# Globalized BFGS (Quasi-Newton method) condition

I didn't find any information on the internet about the globalized $$\textit{BFGS}$$ method. Wikipedia only talks about the normal BFGS, without this globalized condition:

Assume direction of descent $$d = -H_f^{-1}(x^k)\cdot \nabla f(x^k)$$. Instead of calculating the inverse of the Hessian matrix we use an approximation method with two Rank-1 Updates, the result of this method is the Matrix $$B^{-1}$$.

Now, the condition of the globalized BFGS method:

$$\nabla f(x^k)^T\cdot d \leq -\rho||d||$$ with $$\rho$$ being a constant (e.g. $$0.001$$)

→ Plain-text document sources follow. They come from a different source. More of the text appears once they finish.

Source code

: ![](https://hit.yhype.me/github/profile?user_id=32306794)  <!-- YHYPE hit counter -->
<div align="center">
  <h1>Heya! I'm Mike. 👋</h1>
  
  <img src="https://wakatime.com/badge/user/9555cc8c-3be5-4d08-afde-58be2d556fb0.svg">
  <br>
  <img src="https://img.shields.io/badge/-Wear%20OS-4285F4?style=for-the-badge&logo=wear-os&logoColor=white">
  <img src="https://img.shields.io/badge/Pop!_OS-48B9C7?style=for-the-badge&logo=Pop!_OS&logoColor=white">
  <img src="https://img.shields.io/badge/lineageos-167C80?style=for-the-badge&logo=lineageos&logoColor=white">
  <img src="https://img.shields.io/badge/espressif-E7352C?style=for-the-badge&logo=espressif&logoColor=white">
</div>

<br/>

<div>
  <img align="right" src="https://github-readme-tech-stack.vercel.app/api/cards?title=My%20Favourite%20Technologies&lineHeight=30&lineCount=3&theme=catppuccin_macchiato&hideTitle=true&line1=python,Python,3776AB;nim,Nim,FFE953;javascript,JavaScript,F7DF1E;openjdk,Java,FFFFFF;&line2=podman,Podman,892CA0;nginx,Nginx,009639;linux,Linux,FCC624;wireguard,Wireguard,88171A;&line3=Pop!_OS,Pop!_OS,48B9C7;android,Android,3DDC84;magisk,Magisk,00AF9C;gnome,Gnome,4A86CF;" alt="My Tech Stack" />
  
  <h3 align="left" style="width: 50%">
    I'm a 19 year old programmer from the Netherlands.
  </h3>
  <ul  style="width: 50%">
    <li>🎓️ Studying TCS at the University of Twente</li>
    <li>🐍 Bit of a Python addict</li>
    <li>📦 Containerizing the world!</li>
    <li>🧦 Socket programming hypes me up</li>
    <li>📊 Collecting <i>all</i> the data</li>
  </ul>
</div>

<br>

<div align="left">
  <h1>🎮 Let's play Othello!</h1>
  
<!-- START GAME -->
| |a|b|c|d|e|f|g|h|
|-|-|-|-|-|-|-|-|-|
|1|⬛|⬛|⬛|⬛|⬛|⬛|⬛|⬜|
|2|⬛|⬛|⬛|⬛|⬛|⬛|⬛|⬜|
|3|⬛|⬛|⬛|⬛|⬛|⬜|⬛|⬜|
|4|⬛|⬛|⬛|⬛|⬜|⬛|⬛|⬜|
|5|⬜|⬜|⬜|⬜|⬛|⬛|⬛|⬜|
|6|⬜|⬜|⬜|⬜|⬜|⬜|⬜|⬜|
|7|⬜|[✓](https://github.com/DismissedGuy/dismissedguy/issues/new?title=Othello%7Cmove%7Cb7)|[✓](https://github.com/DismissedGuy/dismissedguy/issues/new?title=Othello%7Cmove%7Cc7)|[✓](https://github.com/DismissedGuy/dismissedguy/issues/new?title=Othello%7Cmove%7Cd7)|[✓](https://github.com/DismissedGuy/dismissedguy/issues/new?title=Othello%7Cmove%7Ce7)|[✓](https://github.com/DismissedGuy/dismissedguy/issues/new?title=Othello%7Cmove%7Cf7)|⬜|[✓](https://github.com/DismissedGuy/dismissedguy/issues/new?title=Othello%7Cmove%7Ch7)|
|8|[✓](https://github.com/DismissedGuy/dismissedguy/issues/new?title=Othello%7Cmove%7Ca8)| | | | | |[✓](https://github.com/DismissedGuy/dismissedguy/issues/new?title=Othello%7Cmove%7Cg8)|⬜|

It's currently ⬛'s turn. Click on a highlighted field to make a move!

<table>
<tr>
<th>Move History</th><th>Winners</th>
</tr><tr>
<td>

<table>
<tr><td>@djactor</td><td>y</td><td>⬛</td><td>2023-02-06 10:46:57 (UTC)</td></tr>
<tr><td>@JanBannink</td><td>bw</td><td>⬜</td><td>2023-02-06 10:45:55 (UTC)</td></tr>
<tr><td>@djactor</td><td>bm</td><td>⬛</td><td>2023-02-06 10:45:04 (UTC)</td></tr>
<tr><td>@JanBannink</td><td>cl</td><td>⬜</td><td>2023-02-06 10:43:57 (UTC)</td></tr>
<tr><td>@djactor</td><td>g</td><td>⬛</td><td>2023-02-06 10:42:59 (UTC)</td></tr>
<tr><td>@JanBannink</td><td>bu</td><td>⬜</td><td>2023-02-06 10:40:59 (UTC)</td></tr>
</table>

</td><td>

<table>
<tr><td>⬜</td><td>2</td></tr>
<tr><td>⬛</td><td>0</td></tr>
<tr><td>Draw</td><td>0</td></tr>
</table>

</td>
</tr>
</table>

If we happen to have this condition unfulfilled (this would probably be the result of a wrong Hessian-Matrix approximation), we choose $$d = -\nabla f(x^k)$$ for this step and also reset the BFGS method by either:

$$\circ$$ (1) Setting $$B^{-1} = I$$ for our next iteration

$$\circ$$ (2) Doesn't do anthing leave $$B^{-1}$$ as is for next iteration

I don't really see a difference in (1) or (2). Assume we would choose (1) for our implementation, due to the formula $$d = -B_f^{-1}(x^k)\cdot \nabla f(x^k)$$ with $$B = I$$ would result in $$d = -\nabla f(x^k)$$.

With (2) - how can we be sure that we are able to fullfill said condition again ever? Assume we never update $$B^{-1}$$ again because our $$d$$ doesn't fulfill the condition, we would always put $$d = -\nabla f(x^k)$$. In a different scenario we might be able to fulfill the condition in step $$k + 10$$, now we are doing the two Rank-1 updates, but with a matrix $$B$$ from step $$k$$ - so $$10$$ steps ago! How could that work ever!?

All in all I don't really get this resetting or globalized BFGS method.

I would really appreciate if someone could explain to me why $$(1)$$ or $$(2)$$ would be a good choice.